As I would have expected, some of the claims range from the magical:
•Allows body to heal itself •Radiates soothing energy and absorbs negative energy, thus needs cleansing often •Calms nerves, stimulates intellect •Aligns ethereal and physical energies, cleanses the environment •Success in treating disorders of the kidney and bladder
to the ridiculous:
Amber teething beads work on a simple theory of mild magnetism, which has been found to have the potential to reduce mild pain, such as accompanies teething.
However, many promoters do suggest a plausible mechanism. They claim that amber contains an analgesic substance called succinic acid which is released by the beads in response to the warmth of the child’s body and absorbed through the skin (here, here and here).
Do I see any red flags? Yes, lots of them. I see appeals to ancient wisdom and esoteric energy (here), magical thinking (here), use of anecdotal evidence (here), empty edicts (such as boosting the immune system, here), and pseudoscientific jargon (here).
Initially I was suspicious that the promotion of these necklaces would rely heavily on nonsense about the magical properties of crystals. But most of the sites I found based their claims on the succinic acid mechanism, so it deserves to be checked. Does amber contain succinic acid? Is it released by warmth and absorbed into the body? If so, does it have any physiological effects? Is there any scientific evidence that these beads work? My feeling is that there must be very solid evidence for their effectiveness to justify the risks of choking and strangulation.
The scientific evidence
In my search for evidence, I got off to a great start when I found this posting by Scepticon. It gave me lots of references and analysed the situation very impressively. But I couldn’t take Scepticon’s word as authority, of course. I needed to find primary sources myself.

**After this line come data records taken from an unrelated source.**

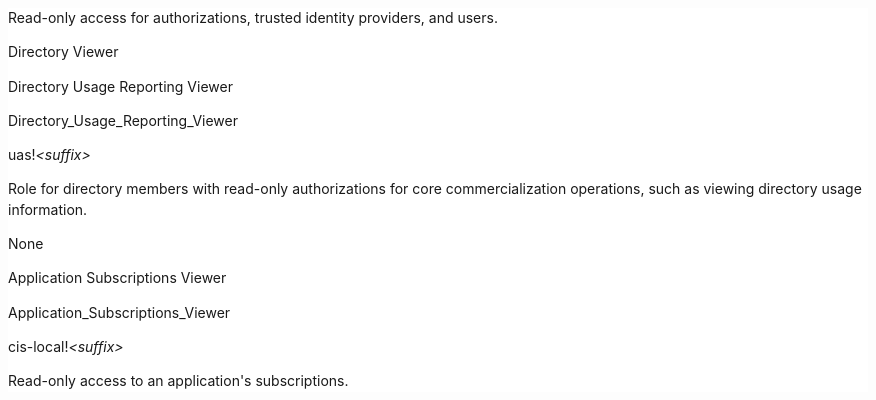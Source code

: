 Read-only access for authorizations, trusted identity providers, and users. 

</td>
</tr>
<tr>
<td valign="top">

Directory Viewer

</td>
<td valign="top">

Directory Usage Reporting Viewer 

</td>
<td valign="top">

Directory\_Usage\_Reporting\_Viewer 

</td>
<td valign="top">

uas!*<suffix\>*  

</td>
<td valign="top">

Role for directory members with read-only authorizations for core commercialization operations, such as viewing directory usage information. 

</td>
</tr>
<tr>
<td valign="top">

None

</td>
<td valign="top">

Application Subscriptions Viewer 

</td>
<td valign="top">

Application\_Subscriptions\_Viewer 

</td>
<td valign="top">

cis-local!*<suffix\>* 

</td>
<td valign="top">

Read-only access to an application's subscriptions.

</td>
</tr>
<tr>
<td valign="top">
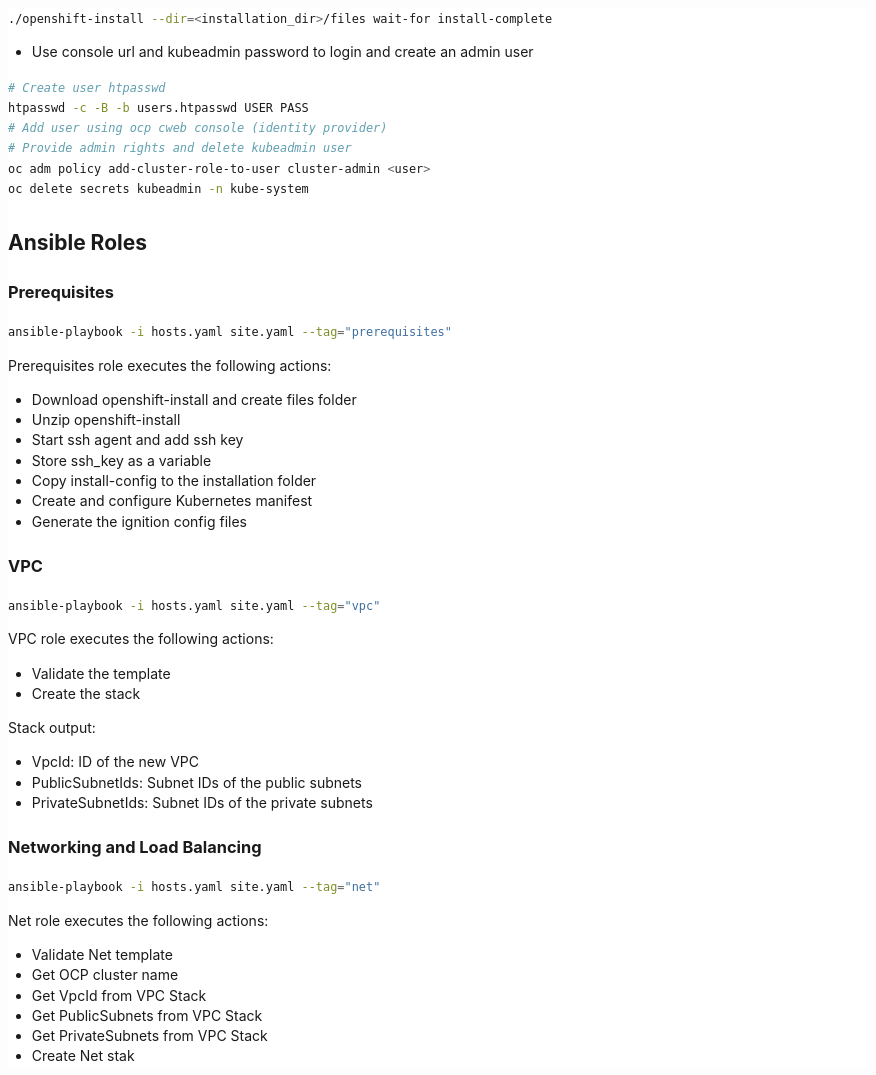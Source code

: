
 ```sh
./openshift-install --dir=<installation_dir>/files wait-for install-complete
```
- Use console url and kubeadmin password to login and create an admin user
```sh
# Create user htpasswd
htpasswd -c -B -b users.htpasswd USER PASS
# Add user using ocp cweb console (identity provider)
# Provide admin rights and delete kubeadmin user
oc adm policy add-cluster-role-to-user cluster-admin <user>
oc delete secrets kubeadmin -n kube-system
```


## Ansible Roles

### Prerequisites

```sh
ansible-playbook -i hosts.yaml site.yaml --tag="prerequisites"
```
Prerequisites role executes the following actions:

- Download openshift-install and create files folder
- Unzip openshift-install
- Start ssh agent and add ssh key
- Store ssh_key as a variable
- Copy install-config to the installation folder
- Create and configure Kubernetes manifest
- Generate the ignition config files

### VPC

```sh
ansible-playbook -i hosts.yaml site.yaml --tag="vpc"
```
VPC role executes the following actions:
- Validate the template
- Create the stack

Stack output:
- VpcId: ID of the new VPC
- PublicSubnetIds: Subnet IDs of the public subnets
- PrivateSubnetIds: Subnet IDs of the private subnets

### Networking and Load Balancing

```sh
ansible-playbook -i hosts.yaml site.yaml --tag="net"
```
Net role executes the following actions:
- Validate Net template
- Get OCP cluster name
- Get VpcId from VPC Stack
- Get PublicSubnets from VPC Stack
- Get PrivateSubnets from VPC Stack
- Create Net stak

This is what I managed to discover:
- Baltic amber (the type usually recommended for teething) does contain succinic acid (here). Other types may not.
- I could find no evidence that Baltic amber releases succinic acid at body temperatures. Succinic acid melts at 187 °C but it’s moderately soluble in water. So if it indeed seeps out of the amber, it couldn’t be in molten form. Body temperature (about 37 °C) would be insufficient to melt it. There is a possibility it could be dissolved by sweat.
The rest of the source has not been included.